■ WHAT YOU ARE ASKED TO DO
Reproduce, exactly and in full, only the lines below from the one containing "- Simple and responsive design." through the one containing "### How It Works".

/---

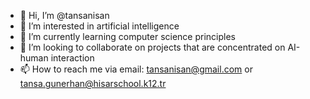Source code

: - 👋 Hi, I’m @tansanisan
- 👀 I’m interested in artificial intelligence
- 🌱 I’m currently learning computer science principles
- 💞️ I’m looking to collaborate on projects that are concentrated on AI-human interaction
- 📫 How to reach me via email: tansanisan@gmail.com or tansa.gunerhan@hisarschool.k12.tr


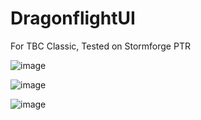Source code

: # DragonflightUI
For TBC Classic, Tested on Stormforge PTR

![image](https://github.com/user-attachments/assets/637b5288-af2d-474b-8793-6e96ae73637f)

![image](https://github.com/user-attachments/assets/3ac06e1f-3a13-43c3-860f-5cabf3be255b)

![image](https://github.com/user-attachments/assets/c7c86efd-4ef7-487a-b06a-242142a16138)
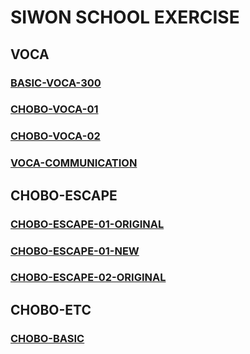 SIWON SCHOOL EXERCISE
=====================
## VOCA
### [BASIC-VOCA-300](BASIC-VOCA-300/)
### [CHOBO-VOCA-01](CHOBO-VOCA-01/)
### [CHOBO-VOCA-02](CHOBO-VOCA-02/)
### [VOCA-COMMUNICATION](VOCA-COMMUNICATION/)
## CHOBO-ESCAPE
### [CHOBO-ESCAPE-01-ORIGINAL](CHOBO-ESCAPE-01-ORIGINAL/)
### [CHOBO-ESCAPE-01-NEW](CHOBO-ESCAPE-01-NEW/)
### [CHOBO-ESCAPE-02-ORIGINAL](CHOBO-ESCAPE-02-ORIGINAL/)
## CHOBO-ETC
### [CHOBO-BASIC](CHOBO-BASIC/)
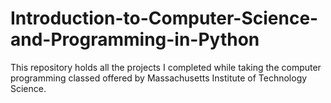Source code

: # Introduction-to-Computer-Science-and-Programming-in-Python
This repository holds all the projects I completed while taking the computer programming classed offered by Massachusetts Institute of Technology Science.
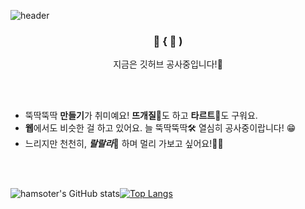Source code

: ![header](https://capsule-render.vercel.app/api?type=waving&height=300&section=header&text=hamsoter&fontAlignY=40&desc=Web%20Developer&descAlignY=55&fontSize=60&animation=twinkling&color=gradient&customColorList=1&rotate=2)

<div align="center">
  
<h3>🐹 { 💨 )</h3>
  
  지금은 깃허브 공사중입니다!🔧
  
</div>
<br>
<br>

- 뚝딱뚝딱 **만들기**가 취미예요! **뜨개질**🧶도 하고 **타르트**🥧도 구워요.
- **웹**에서도 비슷한 걸 하고 있어요. 늘 뚝딱뚝딱🛠 열심히 공사중이랍니다! 😁
- 느리지만 천천히, ***랄랄라***🎵 하며 멀리 가보고 싶어요!🏃‍♀️

<br>

<br>
  

![hamsoter's GitHub stats](https://github-readme-stats.vercel.app/api?username=hamsoter&show_icons=true&theme=ayu-mirage)[![Top Langs](https://github-readme-stats.vercel.app/api/top-langs/?username=hamsoter&layout=compact&theme=ayu-mirage&langs_count=4)](https://github.com/anuraghazra/github-readme-stats)

</div>
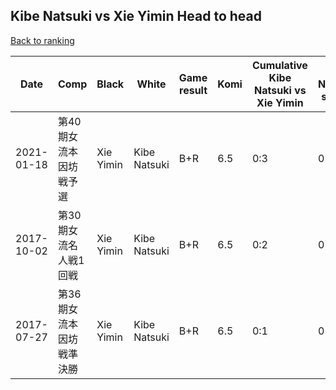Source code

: ## Kibe Natsuki vs Xie Yimin Head to head

[Back to ranking](../../index.md)




| **Date** | **Comp** | **Black** | **White** | **Game result** | **Komi** | **Cumulative Kibe Natsuki vs Xie Yimin** | **Kibe Natsuki streak** | **Xie Yimin streak** | 
| --- | --- | --- | --- | --- | --- | --- | --- | --- |
| 2021-01-18 | 第40期女流本因坊戦予選  | Xie Yimin | Kibe Natsuki | B+R | 6.5 | 0:3 | 0 | 3 | 
| 2017-10-02 | 第30期女流名人戦1回戦 | Xie Yimin | Kibe Natsuki | B+R | 6.5 | 0:2 | 0 | 2 | 
| 2017-07-27 | 第36期女流本因坊戦準決勝 | Xie Yimin | Kibe Natsuki | B+R | 6.5 | 0:1 | 0 | 1 |




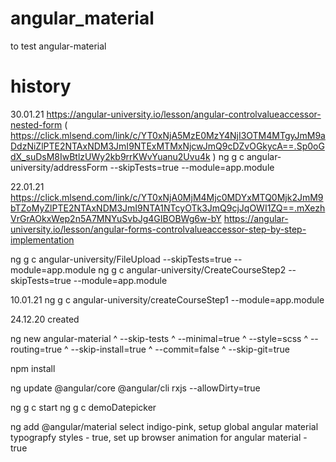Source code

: # angular_material

to test angular-material

# history
30.01.21
https://angular-university.io/lesson/angular-controlvalueaccessor-nested-form ( https://click.mlsend.com/link/c/YT0xNjA5MzE0MzY4NjI3OTM4MTgyJmM9aDdzNiZlPTE2NTAxNDM3JmI9NTExMTMxNjcwJmQ9cDZvOGkycA==.Sp0oGdX_suDsM8IwBtlzUWy2kb9rrKWvYuanu2Uvu4k )
ng g c angular-university/addressForm --skipTests=true --module=app.module

22.01.21
https://click.mlsend.com/link/c/YT0xNjA0MjM4Mjc0MDYxMTQ0Mjk2JmM9bTZoMyZlPTE2NTAxNDM3JmI9NTA1NTcyOTk3JmQ9cjJqOWI1ZQ==.mXezhVrGrAOkxWep2n5A7MNYuSvbJg4GIBOBWg6w-bY
https://angular-university.io/lesson/angular-forms-controlvalueaccessor-step-by-step-implementation

ng g c angular-university/FileUpload --skipTests=true --module=app.module
ng g c angular-university/CreateCourseStep2 --skipTests=true --module=app.module


10.01.21
ng g c angular-university/createCourseStep1 --module=app.module

24.12.20 created

ng new angular-material ^
--skip-tests ^
--minimal=true ^
--style=scss ^
--routing=true ^
--skip-install=true ^
--commit=false ^
--skip-git=true

npm install

ng update @angular/core @angular/cli rxjs --allowDirty=true

ng g c start
ng g c demoDatepicker

ng add @angular/material      select indigo-pink, setup global angular material typograpfy styles - true, set up browser animation for angular material - true

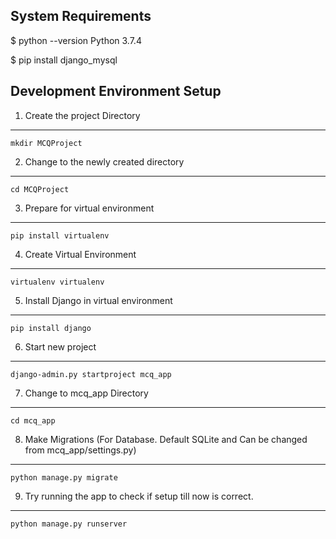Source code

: System Requirements
-----------------------------------------
$ python --version
Python 3.7.4

$ pip install django_mysql

Development Environment Setup
-----------------------------------------
1. Create the project Directory
---------------------------------------
	mkdir MCQProject
2. Change to the newly created directory
---------------------------------------
	cd MCQProject
3. Prepare for virtual environment
---------------------------------------
	pip install virtualenv
4. Create Virtual Environment
---------------------------------------
	virtualenv virtualenv
5. Install Django in virtual environment
---------------------------------------
	pip install django
6. Start new project
---------------------------------------
	django-admin.py startproject mcq_app
7. Change to mcq_app Directory
---------------------------------------
	cd mcq_app
8. Make Migrations (For Database. Default SQLite and Can be changed from mcq_app/settings.py)
---------------------------------------
	python manage.py migrate
9. Try running the app to check if setup till now is correct.
---------------------------------------
	python manage.py runserver
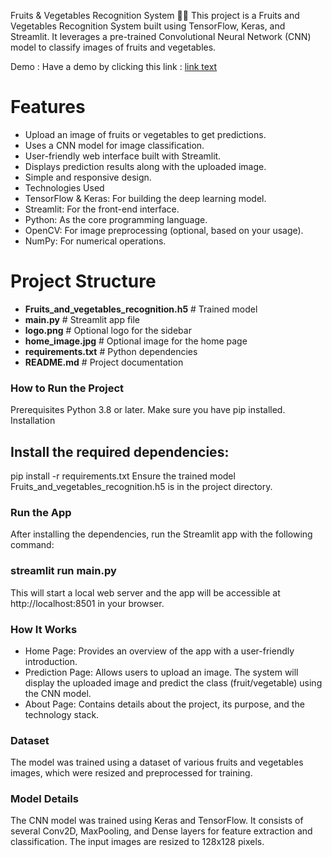 Fruits & Vegetables Recognition System 🍎🥦
This project is a Fruits and Vegetables Recognition System built using TensorFlow, Keras, and Streamlit. It leverages a pre-trained Convolutional Neural Network (CNN) model to classify images of fruits and vegetables.

Demo : Have a demo by clicking this  link : [link text](https://fruitsandvegetablesrecognition-6gvxcmmkhxwcbijxcxhpaz.streamlit.app/)

# Features
- Upload an image of fruits or vegetables to get predictions.
- Uses a CNN model for image classification.
- User-friendly web interface built with Streamlit.
- Displays prediction results along with the uploaded image.
- Simple and responsive design.
- Technologies Used
- TensorFlow & Keras: For building the deep learning model.
- Streamlit: For the front-end interface.
- Python: As the core programming language.
- OpenCV: For image preprocessing (optional, based on your usage).
- NumPy: For numerical operations.
# Project Structure

- **Fruits_and_vegetables_recognition.h5**  # Trained model
- **main.py**                               # Streamlit app file
- **logo.png**                              # Optional logo for the sidebar
- **home_image.jpg**                        # Optional image for the home page
- **requirements.txt**                      # Python dependencies
- **README.md**                             # Project documentation
  
### How to Run the Project
Prerequisites
Python 3.8 or later.
Make sure you have pip installed.
Installation

## Install the required dependencies:

pip install -r requirements.txt
Ensure the trained model Fruits_and_vegetables_recognition.h5 is in the project directory.

### Run the App
After installing the dependencies, run the Streamlit app with the following command:

### streamlit run main.py
This will start a local web server and the app will be accessible at http://localhost:8501 in your browser.

### How It Works
- Home Page: Provides an overview of the app with a user-friendly introduction.
- Prediction Page: Allows users to upload an image. The system will display the uploaded image and predict the class (fruit/vegetable) using the CNN model.
- About Page: Contains details about the project, its purpose, and the technology stack.
### Dataset
The model was trained using a dataset of various fruits and vegetables images, which were resized and preprocessed for training.

### Model Details
The CNN model was trained using Keras and TensorFlow. It consists of several Conv2D, MaxPooling, and Dense layers for feature extraction and classification. The input images are resized to 128x128 pixels.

\---

■ RESPONSE AREA
- Simple and responsive design.
- Technologies Used
- TensorFlow & Keras: For building the deep learning model.
- Streamlit: For the front-end interface.
- Python: As the core programming language.
- OpenCV: For image preprocessing (optional, based on your usage).
- NumPy: For numerical operations.
# Project Structure

- **Fruits_and_vegetables_recognition.h5**  # Trained model
- **main.py**                               # Streamlit app file
- **logo.png**                              # Optional logo for the sidebar
- **home_image.jpg**                        # Optional image for the home page
- **requirements.txt**                      # Python dependencies
- **README.md**                             # Project documentation
  
### How to Run the Project
Prerequisites
Python 3.8 or later.
Make sure you have pip installed.
Installation

## Install the required dependencies:

pip install -r requirements.txt
Ensure the trained model Fruits_and_vegetables_recognition.h5 is in the project directory.

### Run the App
After installing the dependencies, run the Streamlit app with the following command:

### streamlit run main.py
This will start a local web server and the app will be accessible at http://localhost:8501 in your browser.

### How It Works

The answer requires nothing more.